[Start of Attachment]

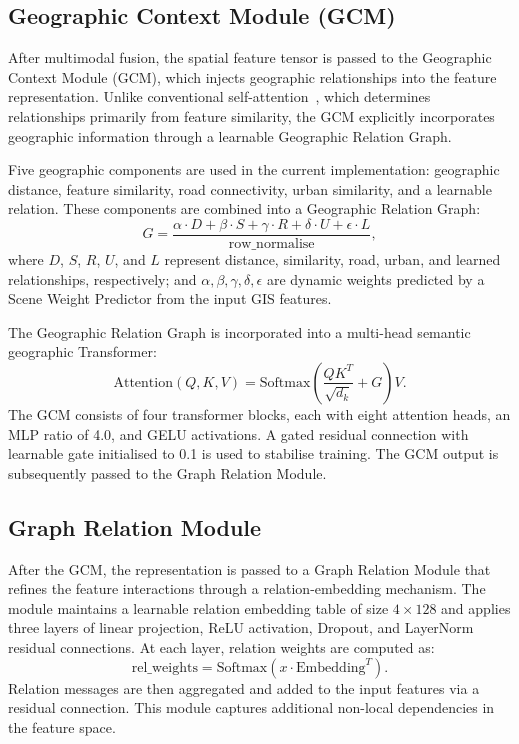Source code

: \documentclass[sigconf, review=true]{acmart}
\begin{document}
\subsection{Geographic Context Module (GCM)}

After multimodal fusion, the spatial feature tensor is passed to the Geographic Context Module (GCM), which injects geographic relationships into the feature representation. Unlike conventional self-attention~\cite{vaswani2017attention}, which determines relationships primarily from feature similarity, the GCM explicitly incorporates geographic information through a learnable Geographic Relation Graph.

Five geographic components are used in the current implementation: geographic distance, feature similarity, road connectivity, urban similarity, and a learnable relation. These components are combined into a Geographic Relation Graph:
\begin{equation}
  G = \frac{\alpha \cdot D + \beta \cdot S + \gamma \cdot R + \delta \cdot U + \epsilon \cdot L}{\text{row\_normalise}},
  \label{eq:grg}
\end{equation}
where $D$, $S$, $R$, $U$, and $L$ represent distance, similarity, road, urban, and learned relationships, respectively; and $\alpha, \beta, \gamma, \delta, \epsilon$ are dynamic weights predicted by a Scene Weight Predictor from the input GIS features.

The Geographic Relation Graph is incorporated into a multi-head semantic geographic Transformer:
\begin{equation}
  \mathrm{Attention}(Q,K,V) = \mathrm{Softmax}\!\left(\frac{QK^{T}}{\sqrt{d_k}} + G\right)V.
  \label{eq:gcm-attention}
\end{equation}
The GCM consists of four transformer blocks, each with eight attention heads, an MLP ratio of 4.0, and GELU activations. A gated residual connection with learnable gate initialised to 0.1 is used to stabilise training. The GCM output is subsequently passed to the Graph Relation Module.

\subsection{Graph Relation Module}

After the GCM, the representation is passed to a Graph Relation Module that refines the feature interactions through a relation-embedding mechanism. The module maintains a learnable relation embedding table of size $4\times128$ and applies three layers of linear projection, ReLU activation, Dropout, and LayerNorm residual connections. At each layer, relation weights are computed as:
\begin{equation}
  \text{rel\_weights} = \mathrm{Softmax}(x \cdot \mathrm{Embedding}^T).
\end{equation}
Relation messages are then aggregated and added to the input features via a residual connection. This module captures additional non-local dependencies in the feature space.
\end{document}
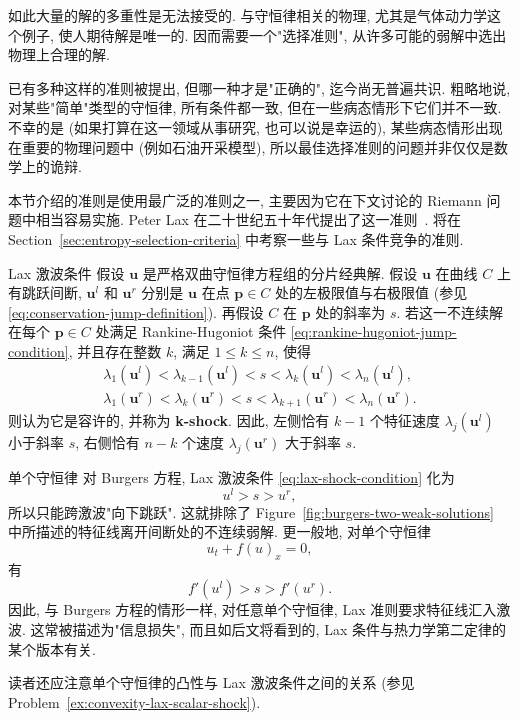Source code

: 如此大量的解的多重性是无法接受的. 与守恒律相关的物理, 尤其是气体动力学这个例子, 使人期待解是唯一的. 因而需要一个"选择准则", 从许多可能的弱解中选出物理上合理的解.

已有多种这样的准则被提出, 但哪一种才是"正确的", 迄今尚无普遍共识. 粗略地说, 对某些"简单"类型的守恒律, 所有条件都一致, 但在一些病态情形下它们并不一致. 不幸的是 (如果打算在这一领域从事研究, 也可以说是幸运的), 某些病态情形出现在重要的物理问题中 (例如石油开采模型), 所以最佳选择准则的问题并非仅仅是数学上的诡辩.

本节介绍的准则是使用最广泛的准则之一, 主要因为它在下文讨论的 Riemann 问题中相当容易实施. Peter Lax 在二十世纪五十年代提出了这一准则~\cite{La}. 将在 Section~\ref{sec:entropy-selection-criteria} 中考察一些与 Lax 条件竞争的准则.

\begin{Definition}{Lax 激波条件}
\label{def:lax-shock-condition}
假设 $\bm{u}$ 是严格双曲守恒律方程组的分片经典解. 假设 $\bm{u}$ 在曲线 $C$ 上有跳跃间断, $\bm{u}^l$ 和 $\bm{u}^r$ 分别是 $\bm{u}$ 在点 $\bm{p}\in C$ 处的左极限值与右极限值 (参见 \eqref{eq:conservation-jump-definition}). 再假设 $C$ 在 $\bm{p}$ 处的斜率为 $s$. 若这一不连续解在每个 $\bm{p}\in C$ 处满足 Rankine-Hugoniot 条件 \eqref{eq:rankine-hugoniot-jump-condition}, 并且存在整数 $k$, 满足 $1\leq k\leq n$, 使得
\begin{equation}\label{eq:lax-shock-condition}
\begin{gathered}
\lambda_1(\bm{u}^l)<\lambda_{k-1}(\bm{u}^l)<s<\lambda_k(\bm{u}^l)<\lambda_n(\bm{u}^l),\\
\lambda_1(\bm{u}^r)<\lambda_k(\bm{u}^r)<s<\lambda_{k+1}(\bm{u}^r)<\lambda_n(\bm{u}^r).
\end{gathered}
\end{equation}
则认为它是容许的, 并称为 \textbf{k-shock}. 因此, 左侧恰有 $k-1$ 个特征速度 $\lambda_j(\bm{u}^l)$ 小于斜率 $s$, 右侧恰有 $n-k$ 个速度 $\lambda_j(\bm{u}^r)$ 大于斜率 $s$.
\end{Definition}

\begin{Example}{单个守恒律}
\label{ex:scalar-lax-shock}
对 Burgers 方程, Lax 激波条件 \eqref{eq:lax-shock-condition} 化为
\begin{equation}\label{eq:burgers-lax-condition}
u^l>s>u^r,
\end{equation}
所以只能跨激波"向下跳跃". 这就排除了 Figure~\ref{fig:burgers-two-weak-solutions} 中所描述的特征线离开间断处的不连续弱解. 更一般地, 对单个守恒律
\[
u_t+f(u)_x=0,
\]
有
\begin{equation}\label{eq:scalar-lax-condition}
f'(u^l)>s>f'(u^r).
\end{equation}
因此, 与 Burgers 方程的情形一样, 对任意单个守恒律, Lax 准则要求特征线汇入激波. 这常被描述为"信息损失", 而且如后文将看到的, Lax 条件与热力学第二定律的某个版本有关.

读者还应注意单个守恒律的凸性与 Lax 激波条件之间的关系 (参见 Problem~\ref{ex:convexity-lax-scalar-shock}).
\end{Example}

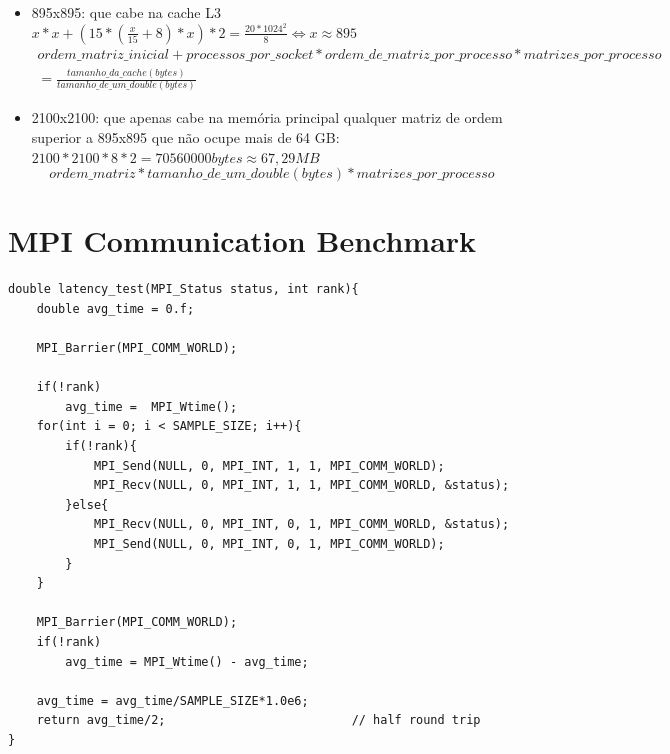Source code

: \documentclass{article}
\begin{document}
\begin{appendices}
\begin{itemize}
    \item 895x895: que cabe na cache L3 \newline
          $ x*x + (15*(\frac{x}{15} + 8)*x) * 2 = \frac{20*1024^2}{8} \Leftrightarrow x \approx 895 $ \newline 
          \begin{equation}
            \begin{split}
                ordem\_matriz\_inicial + processos\_por\_socket * ordem\_de\_matriz\_por\_processo * matrizes\_por\_processo \\ 
                = \frac{tamanho\_da\_cache(bytes)}{tamanho\_de\_um\_double(bytes)}
            \end{split}
          \end{equation}
    \item 2100x2100: que apenas cabe na memória principal \newline 
          qualquer matriz de ordem superior a 895x895 que não ocupe mais de 64 GB: \newline $2100*2100*8*2 = 70560000 bytes \approx 67,29 MB$ \newline
          \begin{equation}
            ordem\_matriz * tamanho\_de\_um\_double(bytes) * matrizes\_por\_processo
          \end{equation}
\end{itemize} 

\section{MPI Communication Benchmark}
\label{pingpong_mpi}
\begin{verbatim}
double latency_test(MPI_Status status, int rank){
    double avg_time = 0.f;

    MPI_Barrier(MPI_COMM_WORLD);
    
    if(!rank)
        avg_time =  MPI_Wtime();
    for(int i = 0; i < SAMPLE_SIZE; i++){
        if(!rank){
            MPI_Send(NULL, 0, MPI_INT, 1, 1, MPI_COMM_WORLD);
            MPI_Recv(NULL, 0, MPI_INT, 1, 1, MPI_COMM_WORLD, &status);
        }else{
            MPI_Recv(NULL, 0, MPI_INT, 0, 1, MPI_COMM_WORLD, &status);
            MPI_Send(NULL, 0, MPI_INT, 0, 1, MPI_COMM_WORLD);
        }    
    }
    
    MPI_Barrier(MPI_COMM_WORLD);
    if(!rank)
        avg_time = MPI_Wtime() - avg_time;

    avg_time = avg_time/SAMPLE_SIZE*1.0e6;
    return avg_time/2;                          // half round trip
}


\end{verbatim}
\end{appendices}
\end{document}
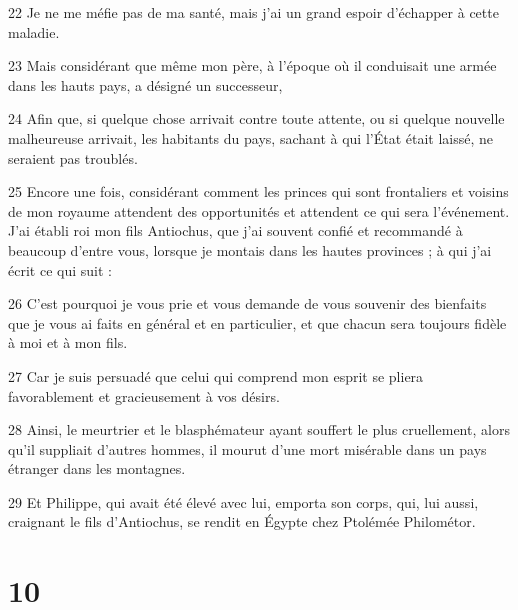 \par 22 Je ne me méfie pas de ma santé, mais j'ai un grand espoir d'échapper à cette maladie.
\par 23 Mais considérant que même mon père, à l'époque où il conduisait une armée dans les hauts pays, a désigné un successeur,
\par 24 Afin que, si quelque chose arrivait contre toute attente, ou si quelque nouvelle malheureuse arrivait, les habitants du pays, sachant à qui l'État était laissé, ne seraient pas troublés.
\par 25 Encore une fois, considérant comment les princes qui sont frontaliers et voisins de mon royaume attendent des opportunités et attendent ce qui sera l'événement. J'ai établi roi mon fils Antiochus, que j'ai souvent confié et recommandé à beaucoup d'entre vous, lorsque je montais dans les hautes provinces ; à qui j'ai écrit ce qui suit :
\par 26 C'est pourquoi je vous prie et vous demande de vous souvenir des bienfaits que je vous ai faits en général et en particulier, et que chacun sera toujours fidèle à moi et à mon fils.
\par 27 Car je suis persuadé que celui qui comprend mon esprit se pliera favorablement et gracieusement à vos désirs.
\par 28 Ainsi, le meurtrier et le blasphémateur ayant souffert le plus cruellement, alors qu'il suppliait d'autres hommes, il mourut d'une mort misérable dans un pays étranger dans les montagnes.
\par 29 Et Philippe, qui avait été élevé avec lui, emporta son corps, qui, lui aussi, craignant le fils d'Antiochus, se rendit en Égypte chez Ptolémée Philométor.

\chapter{10}

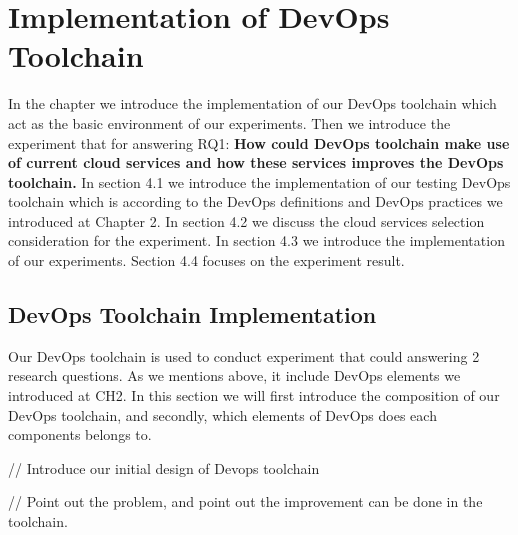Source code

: \chapter{Implementation of DevOps Toolchain}
In the chapter we introduce the implementation of our DevOps toolchain which act as the basic environment of our experiments. Then we introduce the experiment that for answering RQ1: \textbf{How could DevOps toolchain make use of current cloud services and how these services improves the DevOps toolchain.} In section 4.1 we introduce the implementation of our testing DevOps toolchain which is according to the DevOps definitions and DevOps practices we introduced at Chapter 2. In section 4.2 we discuss the cloud services selection consideration for the experiment. In section 4.3 we introduce the implementation of our experiments. Section 4.4 focuses on the experiment result.
\section{DevOps Toolchain Implementation}
Our DevOps toolchain is used to conduct experiment that could answering 2 research questions. As we mentions above, it include DevOps elements we introduced at CH2. In this section we will first introduce the composition of our DevOps toolchain, and secondly, which elements of DevOps does each components belongs to.

// Introduce our initial design of Devops toolchain

// Point out the problem, and point out the improvement can be done in the toolchain.


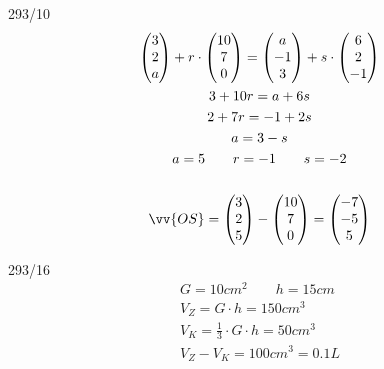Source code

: \begin{exercise}{293/10}
\begin{gather*}
    \begin{pmatrix}3 \\ 2 \\ a\end{pmatrix} + r \cdot \begin{pmatrix}10 \\ 7 \\ 0\end{pmatrix} = \begin{pmatrix}a \\ -1 \\ 3\end{pmatrix} + s \cdot \begin{pmatrix}6 \\ 2 \\ -1\end{pmatrix} \\
    3 + 10r = a + 6s \\
    2 + 7r = -1 + 2s \\
    a = 3 - s \\
    a = 5 \qquad r = -1 \qquad s = -2 \\\\
    \vv{OS} = \begin{pmatrix}3 \\ 2 \\ 5\end{pmatrix} - \begin{pmatrix}10 \\ 7 \\ 0\end{pmatrix} = \begin{pmatrix}-7 \\ -5 \\ 5\end{pmatrix}
  \end{gather*}
\end{exercise}
\begin{exercise}{293/16}
  \begin{gather*}
    G = 10cm^2 \qquad h = 15cm \\
    V_Z = G \cdot h = 150cm^3 \\
    V_K = \frac{1}{3} \cdot G \cdot h = 50cm^3 \\
    V_Z - V_K = 100cm^3 = 0.1L
  \end{gather*}
\end{exercise}
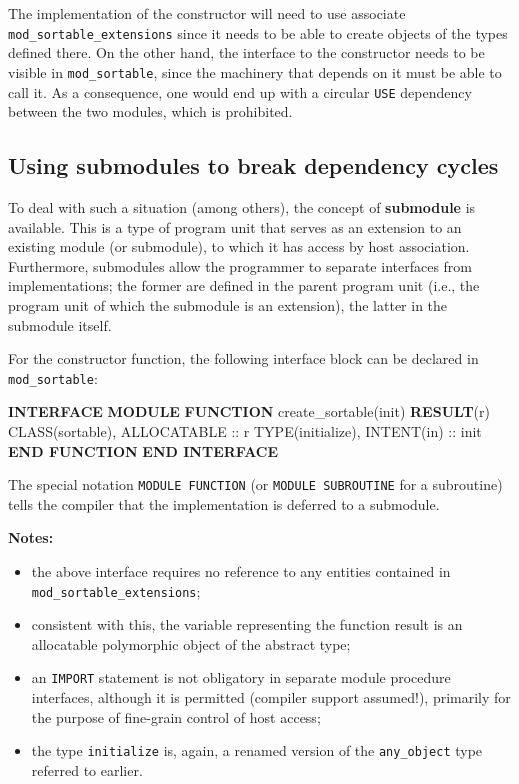 \documentclass[
]{scrartcl}
\newenvironment{Shaded}{}{}
\newcommand{\DataTypeTok}[1]{\textcolor[rgb]{0.56,0.13,0.00}{#1}}
\newcommand{\KeywordTok}[1]{\textcolor[rgb]{0.00,0.44,0.13}{\textbf{#1}}}
\newcommand{\NormalTok}[1]{#1}
\providecommand{\tightlist}{%
  \setlength{\itemsep}{0pt}\setlength{\parskip}{0pt}}
\begin{document}
The implementation of the constructor will need to use associate
\texttt{mod\_sortable\_extensions} since it needs to be able to create
objects of the types defined there. On the other hand, the interface to
the constructor needs to be visible in \texttt{mod\_sortable}, since the
machinery that depends on it must be able to call it. As a consequence,
one would end up with a circular \texttt{USE} dependency between the two
modules, which is prohibited.

\subsection{Using submodules to break dependency
cycles}\label{using-submodules-to-break-dependency-cycles}

To deal with such a situation (among others), the concept of
\textbf{submodule} is available. This is a type of program unit that
serves as an extension to an existing module (or submodule), to which it
has access by host association. Furthermore, submodules allow the
programmer to separate interfaces from implementations; the former are
defined in the parent program unit (i.e., the program unit of which the
submodule is an extension), the latter in the submodule itself.

For the constructor function, the following interface block can be
declared in \texttt{mod\_sortable}:

\begin{Shaded}
\begin{Highlighting}[]
\KeywordTok{INTERFACE}
   \KeywordTok{MODULE} \KeywordTok{FUNCTION}\NormalTok{ create\_sortable(init) }\KeywordTok{RESULT}\NormalTok{(r)}
      \DataTypeTok{CLASS(sortable)}\NormalTok{, }\DataTypeTok{ALLOCATABLE} \DataTypeTok{::}\NormalTok{ r}
      \DataTypeTok{TYPE(initialize)}\NormalTok{, }\DataTypeTok{INTENT(in)} \DataTypeTok{::}\NormalTok{ init}
   \KeywordTok{END FUNCTION}
\KeywordTok{END INTERFACE}
\end{Highlighting}
\end{Shaded}

The special notation \texttt{MODULE\ FUNCTION} (or
\texttt{MODULE\ SUBROUTINE} for a subroutine) tells the compiler that
the implementation is deferred to a submodule.

\textbf{Notes:}

\begin{itemize}
\tightlist
\item
  the above interface requires no reference to any entities contained in
  \texttt{mod\_sortable\_extensions};
\item
  consistent with this, the variable representing the function result is
  an allocatable polymorphic object of the abstract type;
\item
  an \texttt{IMPORT} statement is not obligatory in separate module
  procedure interfaces, although it is permitted (compiler support
  assumed!), primarily for the purpose of fine-grain control of host
  access;
\item
  the type \texttt{initialize} is, again, a renamed version of the
  \texttt{any\_object} type referred to earlier.
\end{itemize}
\end{document}
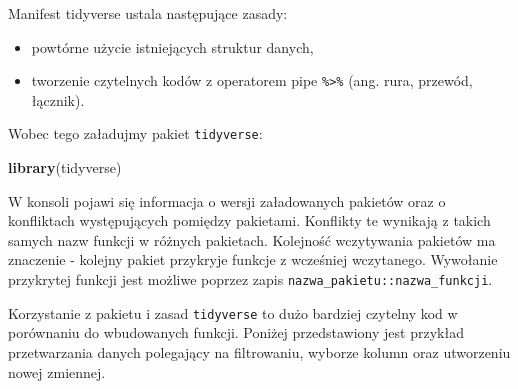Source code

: \documentclass[]{book}
\newenvironment{Shaded}{\begin{snugshade}}{\end{snugshade}}
\newcommand{\KeywordTok}[1]{\textcolor[rgb]{0.13,0.29,0.53}{\textbf{#1}}}
\newcommand{\DataTypeTok}[1]{\textcolor[rgb]{0.13,0.29,0.53}{#1}}
\newcommand{\DecValTok}[1]{\textcolor[rgb]{0.00,0.00,0.81}{#1}}
\newcommand{\StringTok}[1]{\textcolor[rgb]{0.31,0.60,0.02}{#1}}
\newcommand{\CommentTok}[1]{\textcolor[rgb]{0.56,0.35,0.01}{\textit{#1}}}
\newcommand{\OperatorTok}[1]{\textcolor[rgb]{0.81,0.36,0.00}{\textbf{#1}}}
\newcommand{\NormalTok}[1]{#1}
\providecommand{\tightlist}{%
  \setlength{\itemsep}{0pt}\setlength{\parskip}{0pt}}
\begin{document}
Manifest tidyverse ustala następujące zasady:

\begin{itemize}
\tightlist
\item
  powtórne użycie istniejących struktur danych,
\item
  tworzenie czytelnych kodów z operatorem pipe
  \texttt{\%\textgreater{}\%} (ang. rura, przewód, łącznik).
\end{itemize}

Wobec tego załadujmy pakiet \texttt{tidyverse}:

\begin{Shaded}
\begin{Highlighting}[]
\KeywordTok{library}\NormalTok{(tidyverse)}
\end{Highlighting}
\end{Shaded}

W konsoli pojawi się informacja o wersji załadowanych pakietów oraz o
konfliktach występujących pomiędzy pakietami. Konflikty te wynikają z
takich samych nazw funkcji w różnych pakietach. Kolejność wczytywania
pakietów ma znaczenie - kolejny pakiet przykryje funkcje z wcześniej
wczytanego. Wywołanie przykrytej funkcji jest możliwe poprzez zapis
\texttt{nazwa\_pakietu::nazwa\_funkcji}.

Korzystanie z pakietu i zasad \texttt{tidyverse} to dużo bardziej
czytelny kod w porównaniu do wbudowanych funkcji. Poniżej przedstawiony
jest przykład przetwarzania danych polegający na filtrowaniu, wyborze
kolumn oraz utworzeniu nowej zmiennej.

\begin{Shaded}
\end{Shaded}
\end{document}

[End of Attachment]

» Work instructions:
Count up the lines containing "separate" in the listing above, then write that number and stop.

» Result:
2